Are you looking for (1) better examples or definitions of defamiliarization/ostranenie, or (2) more goofy describe-the-movie jokes? These are not at all the same question.
posted by RogerB at 11:31 AM on March 20, 2016

Response by poster: RogerB -- looking for better examples of defamiliarization/ostranenie. Happy to have goofy describe-the-movie jokes too because they're fun. But my interest is in collecting mainstream/accessible examples of defamiliarization.

FencingGal and Alterscape, thank you for the links! I will check those out immediately!
posted by pjsky at 11:41 AM on March 20, 2016

I, too, am a bit confused by your examples.

The concept of ostranenie was developed by Shklovski, in Art as a Technique (PDF link). The essay also contains and discusses a few examples (notably one from Tristram Shandy).

The main thrust is to make the habitual strange, thereby helping us truly see it again (since we become desensitized to that which we encounter on a daily basis).

Brecht's Verfremdungseffekt (distancing effect), a concept he used in connection to the performing arts, is related to this. You can find quite a few examples by googling 'x' + Verfremdung. Ex: The Brechtian alienation effect in Lars von Trier.
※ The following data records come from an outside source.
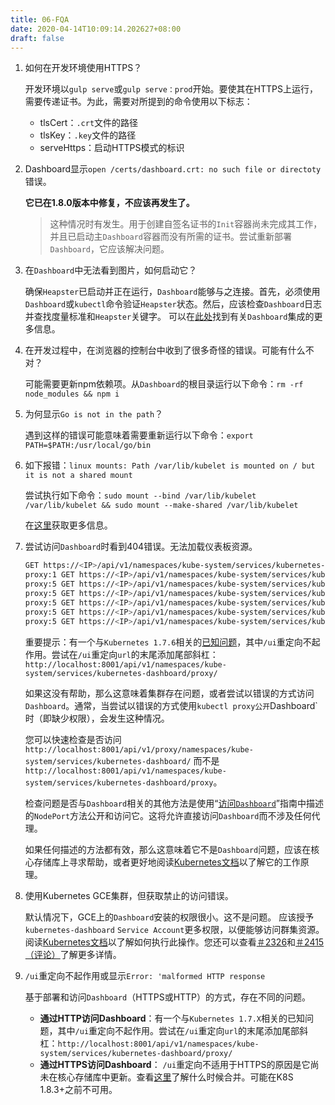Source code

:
 ```yaml
---
title: 06-FQA
date: 2020-04-14T10:09:14.202627+08:00
draft: false
---
```


1. 如何在开发环境使用HTTPS？

    开发环境以`gulp serve`或`gulp serve：prod`开始。要使其在HTTPS上运行，需要传递证书。为此，需要对所提到的命令使用以下标志：

    - tlsCert：`.crt`文件的路径
    - tlsKey：`.key`文件的路径
    - serveHttps：启动HTTPS模式的标识

2. Dashboard显示`open /certs/dashboard.crt: no such file or directoty`错误。

    **它已在1.8.0版本中修复，不应该再发生了。**

    > 这种情况时有发生。用于创建自签名证书的`Init`容器尚未完成其工作，并且已启动主`Dashboard`容器而没有所需的证书。尝试重新部署`Dashboard`，它应该解决问题。

3. 在`Dashboard`中无法看到图片，如何启动它？

    确保`Heapster`已启动并正在运行，`Dashboard`能够与之连接。首先，必须使用`Dashboard`或`kubectl`命令验证`Heapster`状态。然后，应该检查`Dashboard`日志并查找度量标准和`Heapster`关键字。 可以在[此处](/kubernetes/Dashboard/05-Integrations.md)找到有关`Dashboard`集成的更多信息。

4. 在开发过程中，在浏览器的控制台中收到了很多奇怪的错误。可能有什么不对？

    可能需要更新npm依赖项。从`Dashboard`的根目录运行以下命令：`rm -rf node_modules && npm i`

5. 为何显示`Go is not in the path`？

    遇到这样的错误可能意味着需要重新运行以下命令：`export PATH=$PATH:/usr/local/go/bin`

6. 如下报错：`linux mounts: Path /var/lib/kubelet is mounted on / but it is not a shared mount`

    尝试执行如下命令：`sudo mount --bind /var/lib/kubelet /var/lib/kubelet && sudo mount --make-shared /var/lib/kubelet`

    在[这里](https://github.com/kubernetes/kubernetes/issues/4869#issuecomment-193640483)获取更多信息。

7. 尝试访问`Dashboard`时看到404错误。无法加载仪表板资源。

    ```bash
    GET https://<IP>/api/v1/namespaces/kube-system/services/kubernetes-dashboard/static/vendor.9aa0b786.css 
    proxy:1 GET https://<IP>/api/v1/namespaces/kube-system/services/kubernetes-dashboard/static/app.8ebf2901.css
    proxy:5 GET https://<IP>/api/v1/namespaces/kube-system/services/kubernetes-dashboard/api/appConfig.json
    proxy:5 GET https://<IP>/api/v1/namespaces/kube-system/services/kubernetes-dashboard/static/app.68d2caa2.js
    proxy:5 GET https://<IP>/api/v1/namespaces/kube-system/services/kubernetes-dashboard/static/vendor.840e639c.js
    proxy:5 GET https://<IP>/api/v1/namespaces/kube-system/services/kubernetes-dashboard/api/appConfig.json
    proxy:5 GET https://<IP>/api/v1/namespaces/kube-system/services/kubernetes-dashboard/static/app.68d2caa2.js
    ```

    重要提示：有一个与`Kubernetes 1.7.6`相关的[已知问题](https://github.com/kubernetes/kubernetes/issues/52729)，其中`/ui`重定向不起作用。尝试在`/ui`重定向`url`的末尾添加尾部斜杠：`http://localhost:8001/api/v1/namespaces/kube-system/services/kubernetes-dashboard/proxy/`

    如果这没有帮助，那么这意味着集群存在问题，或者尝试以错误的方式访问`Dashboard`。通常，当尝试以错误的方式使用`kubectl proxy公开`Dashboard`时（即缺少权限），会发生这种情况。

    您可以快速检查是否访问 `http://localhost:8001/api/v1/proxy/namespaces/kube-system/services/kubernetes-dashboard/` 而不是 `http://localhost:8001/api/v1/namespaces/kube-system/services/kubernetes-dashboard/proxy`。

    检查问题是否与`Dashboard`相关的其他方法是使用“[访问`Dashboard`](/kubernetes/Dashboard/03-Accessing-Dashboard.md)”指南中描述的`NodePort`方法公开和访问它。这将允许直接访问`Dashboard`而不涉及任何代理。

    如果任何描述的方法都有效，那么这意味着它不是`Dashboard`问题，应该在核心存储库上寻求帮助，或者更好地阅读[Kubernetes文档](https://kubernetes.io/docs/tasks/)以了解它的工作原理。

8. 使用Kubernetes GCE集群，但获取禁止的访问错误。

    默认情况下，GCE上的`Dashboard`安装的权限很小。这不是问题。 应该授予`kubernetes-dashboard` `Service Account`更多权限，以便能够访问群集资源。阅读[Kubernetes文档](https://kubernetes.io/docs/tasks/)以了解如何执行此操作。您还可以查看[＃2326](https://github.com/kubernetes/dashboard/issues/2326)和[＃2415（评论）](https://github.com/kubernetes/dashboard/issues/2415#issuecomment-348370032)了解更多详情。

9. `/ui`重定向不起作用或显示`Error: 'malformed HTTP response`

    基于部署和访问`Dashboard`（HTTPS或HTTP）的方式，存在不同的问题。

    - **通过HTTP访问Dashboard**：有一个与`Kubernetes 1.7.X`相关的已知问题，其中`/ui`重定向不起作用。尝试在`/ui`重定向`url`的末尾添加尾部斜杠：`http://localhost:8001/api/v1/namespaces/kube-system/services/kubernetes-dashboard/proxy/`
    - **通过HTTPS访问Dashboard**： `/ui`重定向不适用于HTTPS的原因是它尚未在核心存储库中更新。查看[这里](https://github.com/kubernetes/kubernetes/pull/53046#discussion_r145338754)了解什么时候合并。可能在K8S 1.8.3+之前不可用。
I googled 'allegory' + 'Verfremdung' (pretty obvious) for some interesting articles.
posted by miorita at 11:43 AM on March 20, 2016

There's the infamous trailer of The Shining re-cut as a romcom.
posted by Brittanie at 12:59 PM on March 20, 2016 [3 favorites]
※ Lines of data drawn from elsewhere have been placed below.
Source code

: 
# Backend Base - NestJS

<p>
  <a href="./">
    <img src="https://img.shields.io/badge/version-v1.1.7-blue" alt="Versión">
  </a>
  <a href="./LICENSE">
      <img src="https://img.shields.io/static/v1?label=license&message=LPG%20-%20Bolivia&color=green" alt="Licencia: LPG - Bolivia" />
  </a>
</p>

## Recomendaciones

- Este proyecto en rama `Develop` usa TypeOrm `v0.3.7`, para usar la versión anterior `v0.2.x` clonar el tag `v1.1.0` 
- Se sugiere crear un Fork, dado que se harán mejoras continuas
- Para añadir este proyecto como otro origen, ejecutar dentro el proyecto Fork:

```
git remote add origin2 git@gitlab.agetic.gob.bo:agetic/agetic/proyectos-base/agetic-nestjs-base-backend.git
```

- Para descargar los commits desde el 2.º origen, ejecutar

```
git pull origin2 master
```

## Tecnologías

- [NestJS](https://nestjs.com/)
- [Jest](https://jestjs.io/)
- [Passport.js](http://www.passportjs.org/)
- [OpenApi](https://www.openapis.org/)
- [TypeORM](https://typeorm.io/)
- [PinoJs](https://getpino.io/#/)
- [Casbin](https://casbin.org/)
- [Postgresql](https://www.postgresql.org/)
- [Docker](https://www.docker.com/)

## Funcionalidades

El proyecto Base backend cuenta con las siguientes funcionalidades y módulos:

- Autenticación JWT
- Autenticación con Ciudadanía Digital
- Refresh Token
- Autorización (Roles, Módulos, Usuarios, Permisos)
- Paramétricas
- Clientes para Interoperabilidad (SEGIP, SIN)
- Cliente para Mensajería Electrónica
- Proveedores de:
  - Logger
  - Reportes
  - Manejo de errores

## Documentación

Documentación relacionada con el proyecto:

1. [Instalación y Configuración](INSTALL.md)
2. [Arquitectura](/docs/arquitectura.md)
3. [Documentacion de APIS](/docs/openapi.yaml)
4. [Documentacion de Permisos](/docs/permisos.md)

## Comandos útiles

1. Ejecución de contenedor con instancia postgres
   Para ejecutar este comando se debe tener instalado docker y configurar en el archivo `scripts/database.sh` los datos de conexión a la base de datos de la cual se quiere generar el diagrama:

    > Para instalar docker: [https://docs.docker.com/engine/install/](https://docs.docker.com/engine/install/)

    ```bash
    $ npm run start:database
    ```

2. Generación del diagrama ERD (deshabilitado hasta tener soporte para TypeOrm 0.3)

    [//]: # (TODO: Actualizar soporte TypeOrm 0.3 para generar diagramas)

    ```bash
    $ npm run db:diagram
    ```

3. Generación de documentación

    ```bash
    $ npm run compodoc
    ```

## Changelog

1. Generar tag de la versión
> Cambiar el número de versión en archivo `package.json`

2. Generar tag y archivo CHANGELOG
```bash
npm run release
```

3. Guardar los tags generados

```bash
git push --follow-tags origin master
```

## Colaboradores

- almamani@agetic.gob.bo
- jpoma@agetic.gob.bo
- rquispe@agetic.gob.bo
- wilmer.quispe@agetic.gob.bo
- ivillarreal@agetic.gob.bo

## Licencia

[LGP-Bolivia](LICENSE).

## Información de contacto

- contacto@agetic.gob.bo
For the jokes: Better Than It Sounds (TVTropes)
posted by Jelly at 1:36 PM on March 20, 2016

Best answer: There are a number of examples in this excellent essay by Alexandra Berlina (editor and translator of the forthcoming Viktor Shklovsky: A Reader).
posted by languagehat at 1:41 PM on March 20, 2016 [2 favorites]
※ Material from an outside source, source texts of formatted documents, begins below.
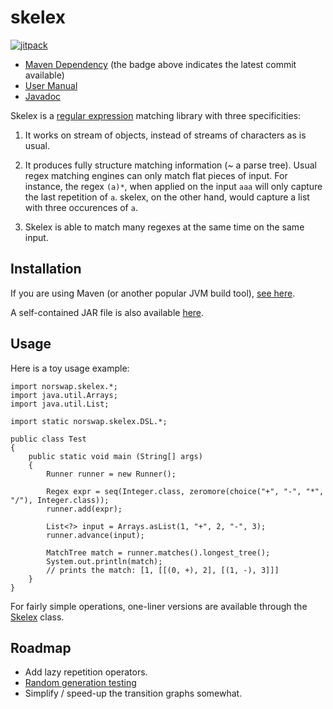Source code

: # skelex

[![jitpack](https://jitpack.io/v/norswap/skelex.svg)][jitpack]

- [Maven Dependency][jitpack] (the badge above indicates the latest commit available)
- [User Manual][manual]
- [Javadoc][javadoc]

[manual]: /doc/README.md
[jitpack]: https://jitpack.io/#norswap/skelex
[javadoc]: https://jitpack.io/com/github/norswap/skelex/-SNAPSHOT/javadoc/

Skelex is a [regular expression] matching library with three specificities:

[regular expression]: https://en.wikipedia.org/wiki/Regular_expression

1. It works on stream of objects, instead of streams of characters as is usual.

2. It produces fully structure matching information (~ a parse tree). Usual regex matching
   engines can only match flat pieces of input. For instance, the regex `(a)*`, when applied
   on the input `aaa` will only capture the last repetition of `a`. skelex, on the other hand,
   would capture a list with three occurences of `a`.
   
3. Skelex is able to match many regexes at the same time on the same input.
   
## Installation 

If you are using Maven (or another popular JVM build tool), [see here][jitpack].

A self-contained JAR file is also available [here][jar].

[jar]: TODO

## Usage

Here is a toy usage example:

```
import norswap.skelex.*;
import java.util.Arrays;
import java.util.List;

import static norswap.skelex.DSL.*;

public class Test
{
    public static void main (String[] args)
    {
        Runner runner = new Runner();
        
        Regex expr = seq(Integer.class, zeromore(choice("+", "-", "*", "/"), Integer.class));
        runner.add(expr);
        
        List<?> input = Arrays.asList(1, "+", 2, "-", 3);
        runner.advance(input);

        MatchTree match = runner.matches().longest_tree();
        System.out.println(match);
        // prints the match: [1, [[(0, +), 2], [(1, -), 3]]]
    }
}
```

For fairly simple operations, one-liner versions are available through the [Skelex] class.

[Skelex]: https://jitpack.io/com/github/norswap/skelex/-SNAPSHOT/javadoc/norswap/skelex/Skelex.html

## Roadmap

- Add lazy repetition operators.
- [Random generation testing](http://norswap.com/gen-testing/)
- Simplify / speed-up the transition graphs somewhat.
Response by poster: These are wonderful resources! Thank you guys. I am thrilled. Especially love this quote from the Alexandra Berlina essay -- the reconnection through wonder that is ostranenie. That's what I am searching for!
posted by pjsky at 2:07 PM on March 20, 2016

Martian poetry
posted by Rhaomi at 3:50 PM on March 20, 2016

This is what J. R. R. Tolkien called "mooreeffoc" (or "Chestertonian Fantasy"). He was borrowing the word from an argument of G. K. Chesterton's, and thought it was important to fantasy literature but not enough by itself.
It is Coffee-room, viewed from the inside through a glass door, as it was seen by Dickens on a dark London day; and it was used by Chesterton to denote the queerness of things that have become trite, when they are seen suddenly from a new angle.
The word Mooreeffoc may cause you suddenly to realize that England is an utterly alien land, lost either in some remote past age glimpsed by history, or in some strange dim future to be reached only by a time-machine; to see the amazing oddity and interest of its inhabitants and their customs and feeding-habits; but it cannot do more than that: act as a time-telescope focused on one spot.
posted by Harvey Kilobit at 1:07 AM on March 21, 2016

Well I think one of the classic modern examples has to be Maus, the "simple little comic book" that makes the numbing horror of the Holocaust seem new and horrifying again because the true story of a Jewish family in WWII Poland has been drawn with various animal characters instead of humans.
posted by seasparrow at 6:37 AM on March 21, 2016

One of the best examples of Ostranenie I've seen is Craig Raine's A Martian Sends A Postcard Home.

Caxtons are mechanical birds with many wings
and some are treasured for their markings--

they cause the eyes to melt
or the body to shriek without pain.

.. Caxtons being books, of course. The wings are pages; markings are letters; melting eyes equals crying; the painless shrieking is laughter etc.
posted by kariebookish at 6:37 AM on March 21, 2016 [1 favorite]

I think some of the Idea Channel videos do this.